Non si governa al bar

La guerra di Bossi al Vaticano.
Dalle agenzie - Agi.

Sempre più rovente la polemica sulla tragedia dei 73 immigrati morti nel Canale di Sicilia. La presa di posizione dei vescovi italiani non è piaciuta a Umberto Bossi: "Sono parole con poco senso - ha attaccato il leader del Carroccio -. E perché le porte non le apre il Vaticano, che ha il reato di immigrazione? Diano loro il buon esempio. Dato che nessuno accoglierà la gente senza controlli, bisogna assolutamente fermare le partenze - ha aggiunto -. Partono molto meno di prima, ma bisogna riuscire a fermarli, altrimenti si prosegue con un sacco di morti.
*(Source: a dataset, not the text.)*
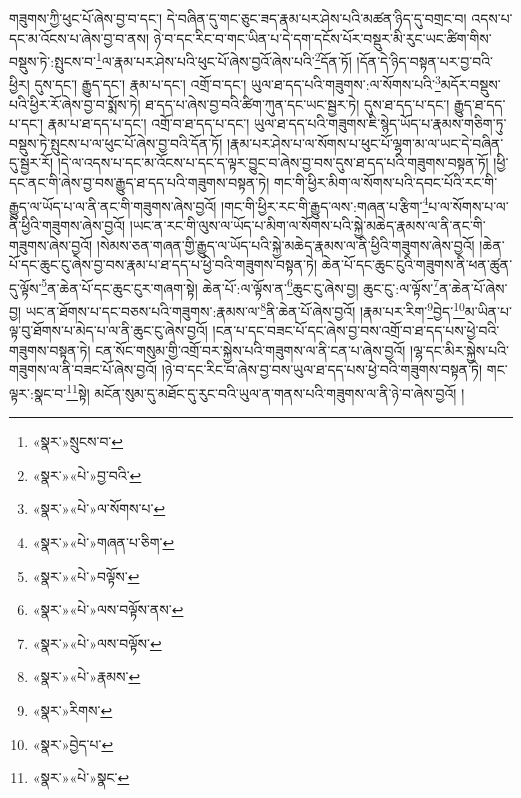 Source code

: གཟུགས་ཀྱི་ཕུང་པོ་ཞེས་བྱ་བ་དང་། དེ་བཞིན་དུ་གང་ཅུང་ཟད་རྣམ་པར་ཤེས་པའི་མཚན་ཉིད་དུ་བགྲང་བ། འདས་པ་དང་མ་འོངས་པ་ཞེས་བྱ་བ་ནས། ཉེ་བ་དང་རིང་བ་གང་ཡིན་པ་དེ་དག་དངོས་པོར་བསྡུར་མི་རུང་ཡང་ཚིག་གིས་བསྡུས་ཏེ་:སྤུངས་བ་\footnote{«སྣར་»སྲུངས་བ་}ལ་རྣམ་པར་ཤེས་པའི་ཕུང་པོ་ཞེས་བྱའོ་ཞེས་པའི་\footnote{«སྣར་»«པེ་»བྱ་བའི་}དོན་ཏོ། །དོན་དེ་ཉིད་བསྟན་པར་བྱ་བའི་ཕྱིར། དུས་དང་། རྒྱུད་དང་། རྣམ་པ་དང་། འགྲོ་བ་དང་། ཡུལ་ཐ་དད་པའི་གཟུགས་:ལ་སོགས་པའི་\footnote{«སྣར་»«པེ་»ལ་སོགས་པ་}མདོར་བསྡུས་པའི་ཕྱིར་རོ་ཞེས་བྱ་བ་སྨོས་ཏེ། ཐ་དད་པ་ཞེས་བྱ་བའི་ཚིག་ཀུན་དང་ཡང་སྦྱར་ཏེ། དུས་ཐ་དད་པ་དང་། རྒྱུད་ཐ་དད་པ་དང་། རྣམ་པ་ཐ་དད་པ་དང་། འགྲོ་བ་ཐ་དད་པ་དང་། ཡུལ་ཐ་དད་པའི་གཟུགས་ཇི་སྙེད་ཡོད་པ་རྣམས་གཅིག་ཏུ་བསྡུས་ཏེ་སྤུངས་པ་ལ་ཕུང་པོ་ཞེས་བྱ་བའི་དོན་ཏོ། །རྣམ་པར་ཤེས་པ་ལ་སོགས་པ་ཕུང་པོ་ལྷག་མ་ལ་ཡང་དེ་བཞིན་དུ་སྦྱར་རོ། །དེ་ལ་འདས་པ་དང་མ་འོངས་པ་དང་ད་ལྟར་བྱུང་བ་ཞེས་བྱ་བས་དུས་ཐ་དད་པའི་གཟུགས་བསྟན་ཏོ། །ཕྱི་དང་ནང་གི་ཞེས་བྱ་བས་རྒྱུད་ཐ་དད་པའི་གཟུགས་བསྟན་ཏེ། གང་གི་ཕྱིར་མིག་ལ་སོགས་པའི་དབང་པོའི་རང་གི་རྒྱུད་ལ་ཡོད་པ་ལ་ནི་ནང་གི་གཟུགས་ཞེས་བྱའོ། །གང་གི་ཕྱིར་རང་གི་རྒྱུད་ལས་:གཞན་པ་རྩིག་\footnote{«སྣར་»«པེ་»གཞན་པ་ཅིག་}པ་ལ་སོགས་པ་ལ་ནི་ཕྱིའི་གཟུགས་ཞེས་བྱའོ། །ཡང་ན་རང་གི་ལུས་ལ་ཡོད་པ་མིག་ལ་སོགས་པའི་སྐྱེ་མཆེད་རྣམས་ལ་ནི་ནང་གི་གཟུགས་ཞེས་བྱའོ། །སེམས་ཅན་གཞན་གྱི་རྒྱུད་ལ་ཡོད་པའི་སྐྱེ་མཆེད་རྣམས་ལ་ནི་ཕྱིའི་གཟུགས་ཞེས་བྱའོ། །ཆེན་པོ་དང་ཆུང་ངུ་ཞེས་བྱ་བས་རྣམ་པ་ཐ་དད་པ་ཕྱེ་བའི་གཟུགས་བསྟན་ཏེ། ཆེན་པོ་དང་ཆུང་ངུའི་གཟུགས་ནི་ཕན་ཚུན་དུ་ལྟོས་\footnote{«སྣར་»«པེ་»བལྟོས་}ན་ཆེན་པོ་དང་ཆུང་ངུར་གཞག་སྟེ། ཆེན་པོ་:ལ་ལྟོས་ན་\footnote{«སྣར་»«པེ་»ལས་བལྟོས་ནས་}ཆུང་ངུ་ཞེས་བྱ། ཆུང་ངུ་:ལ་ལྟོས་\footnote{«སྣར་»«པེ་»ལས་བལྟོས་}ན་ཆེན་པོ་ཞེས་བྱ། ཡང་ན་ཐོགས་པ་དང་བཅས་པའི་གཟུགས་:རྣམས་ལ་\footnote{«སྣར་»«པེ་»རྣམས་}ནི་ཆེན་པོ་ཞེས་བྱའོ། །རྣམ་པར་རིག་\footnote{«སྣར་»རིགས་}བྱེད་\footnote{«སྣར་»བྱེད་པ་}མ་ཡིན་པ་ལྟ་བུ་ཐོགས་པ་མེད་པ་ལ་ནི་ཆུང་ངུ་ཞེས་བྱའོ། །ངན་པ་དང་བཟང་པོ་དང་ཞེས་བྱ་བས་འགྲོ་བ་ཐ་དད་པས་ཕྱེ་བའི་གཟུགས་བསྟན་ཏེ། ངན་སོང་གསུམ་གྱི་འགྲོ་བར་སྐྱེས་པའི་གཟུགས་ལ་ནི་ངན་པ་ཞེས་བྱའོ། །ལྷ་དང་མིར་སྐྱེས་པའི་གཟུགས་ལ་ནི་བཟང་པོ་ཞེས་བྱའོ། །ཉེ་བ་དང་རིང་བ་ཞེས་བྱ་བས་ཡུལ་ཐ་དད་པས་ཕྱེ་བའི་གཟུགས་བསྟན་ཏེ། གང་ལྟར་:སྣང་བ་\footnote{«སྣར་»«པེ་»སྣང་}སྟེ། མངོན་སུམ་དུ་མཐོང་དུ་རུང་བའི་ཡུལ་ན་གནས་པའི་གཟུགས་ལ་ནི་ཉེ་བ་ཞེས་བྱའོ། །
Con gente che rischia la vita per niente perché quando arriva qui non ci sono posti di lavoro". Il Vaticano però resta sulle sue posizioni.
"L'ennesima tragedia della migrazione - afferma il presidente del Pontificio Consiglio della Pastorale per i Migranti e gli Itineranti, mons. Antonio Maria Vegliò - ci ricorda quanto scrive Benedetto XVI nella Caritas in veritate: «Ogni migrante è una persona umana» che «possiede diritti fondamentali inalienabili» da rispettare «in ogni situazione»". Secondo l'arcivescovo, serve "una forte e lungimirante politica di cooperazione internazionale per essere adeguatamente affrontato. Quindi - spiega il capo dicastero - se da una parte è importante sorvegliare tratti di mare e prendere iniziative umanitarie, è legittimo il diritto degli Stati a gestire e regolare le migrazioni. C'è tuttavia un diritto umano ad essere accolti e soccorsi. Ciò - aggiunge mons. Vegliò - si accentua in situazioni di estrema necessità, come per esempio l'essere in balia delle onde del mare. Per centinaia di anni i capitani delle navi non sono mai venuti meno al principio fondamentale del diritto del mare, che prevede si debbano sempre soccorrere i naufraghi che si incontrano". In proposito, Vegliò rileva che "il numero di potenziali migranti naufragati o vittime alle frontiere dell'Europa ha contato oltre 14.660 morti".
"Il nostro Pontificio Consiglio - sottolinea - è addolorato per il continuo ripetersi di queste tragedie". Ma, rileva, analoghe situazioni "si verificano geograficamente in zone diverse, come accade nel Mediterraneo, nello stesso tempo ci sono circostanze di disperazione anche nel deserto alla frontiera tra Messico e Stati Uniti, oppure in Estremo Oriente, all'interno dell'Africa sub-sahariana, e ovunque ci siano rilevanti flussi migratori. La realtà - spiega l'arcivescovo - è la medesima. Colpisce esseri umani che cercano di raggiungere Paesi o regioni economicamente più sviluppati, per fuggire povertà e fame. Per questo sono pronti a rischiare tutto, anche la loro stessa vita". Nell'intervista, il presule ricorda poi la richiesta di Papa Ratzinger, per il quale "si dovrebbero armonizzare i diversi assetti legislativi, nella prospettiva di salvaguardare le esigenze e i diritti delle persone e delle famiglie emigrate e, al tempo stesso, quelli delle società di approdo degli stessi emigrati".